I tasted the following Ports at the Wine Society’s London tasting and thought my albeit rather brief notes were worth recording:

Dow’s Quinta da Senhora da Ribeira 1999 ****

Deep, youthful and demure on the nose, yet rich, fresh and vibrant on the palate, intense, seemingly quite sweet (for Dow), with layers of ripe tannin and a firm finish. Only just ready to drink and will be good for another 15 years at least.  18 

Quinta do Vesúvio 1998 ****

From a small harvest that turned out to be a great year in the Douro Superior: still deep and opaque in colour; open, fragrant with lovely purity of fruit, still young and spicy but fully ready to drink. 17.5 

Fonseca Guimarens 1998 ***

Not nearly as expressive as the Vesúvio, restrained almost minerally, firm and spicy, peppery, leaner but with a lovely long, linear finish. Ready now but may benefit from a bit more time in bottle.  16

Taylor 1980 ****

Mid-deep in colour; open, fragrant, characteristically floral, now gentle with bottle age; sweet and peppery not much flesh but very elegant with  rapier-like focus to the finish.
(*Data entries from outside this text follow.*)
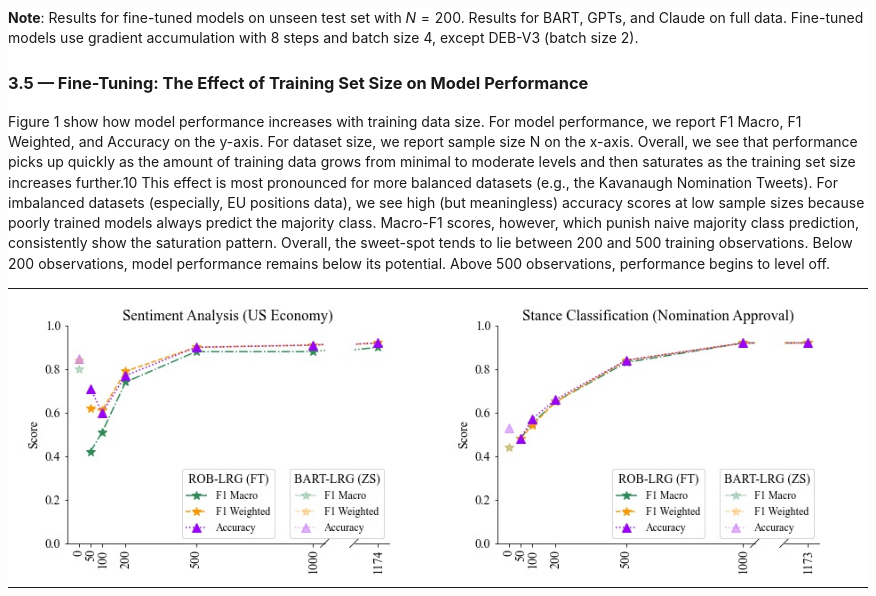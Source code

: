 **Note**: Results for fine-tuned models on unseen test set with $N=200$. Results for BART, GPTs, and Claude on full data. Fine-tuned models use gradient accumulation with 8 steps and batch size 4, except DEB-V3 (batch size 2).


### 3.5 — Fine-Tuning: The Effect of Training Set Size on Model Performance
Figure 1 show how model performance increases with training data size. For model performance, we report F1 Macro, F1 Weighted, and Accuracy on the y-axis. For dataset size, we report sample size N on the x-axis. Overall, we see that performance picks up quickly as the amount of training data grows from minimal to moderate levels and then saturates as the training set size increases further.10 This effect is most pronounced for more balanced datasets (e.g., the Kavanaugh Nomination Tweets). For imbalanced datasets (especially, EU positions data), we see high (but meaningless) accuracy scores at low sample sizes because poorly trained models always predict the majority class. Macro-F1 scores, however, which punish naive majority class prediction, consistently show the saturation pattern. Overall, the sweet-spot tends to lie between 200 and 500 training observations. Below 200 observations, model performance remains below its potential. Above 500 observations, performance begins to level off.

<table>
  <tr>
    <td><img src="01-reproduction-material/figures/ablation-nyt-sentiment.jpg" alt="Image 1" style="width:100%"></td>
    <td><img src="01-reproduction-material/figures/ablation-kv-stance.jpg" alt="Image 2" style="width:100%"></td>
  </tr>
  <tr>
Lovely now and over the next ten years or so.  17.5

 
 
 

Thu 17th Nov 11 Quarles Harris, Gould Campbell and Smith Woodhouse 1970 – 1994

Once again I am very grateful to the Port Forum, especially Rob Coombes, for inviting me to this triple vertical tasting of three second tier houses belonging to the Symington family. All three of these shippers have a reputation for value-for-money Vintage Port and I was interested both to see how the wines from all three houses have developed as well as to compare the style of the wines. At the end of the tasting two conclusions were immediately evident: (1) you generally get what you pay for and while there were some good wines here there were no hidden gems (except perhaps Smith Woodhouse 1977 which was corked). (2) There isn’t much in the way of a house style evident for either Quarles Harris or Gould Campbell, neither of which are attached to a particular property in the way that Dow, Graham and Warre are. I suspect that both QH and GC are an exercise in blending the leftovers after the main wines have been fine tuned and finessed. Smith Woodhouse (which usually sells for a premium) has a more definable house style. It is attached to properties in the Rio Torto, particularly Quinta de Madelena, and won this tasting hands-down although I should emphasise that none of the wines were close to what I would term as ‘classic’.   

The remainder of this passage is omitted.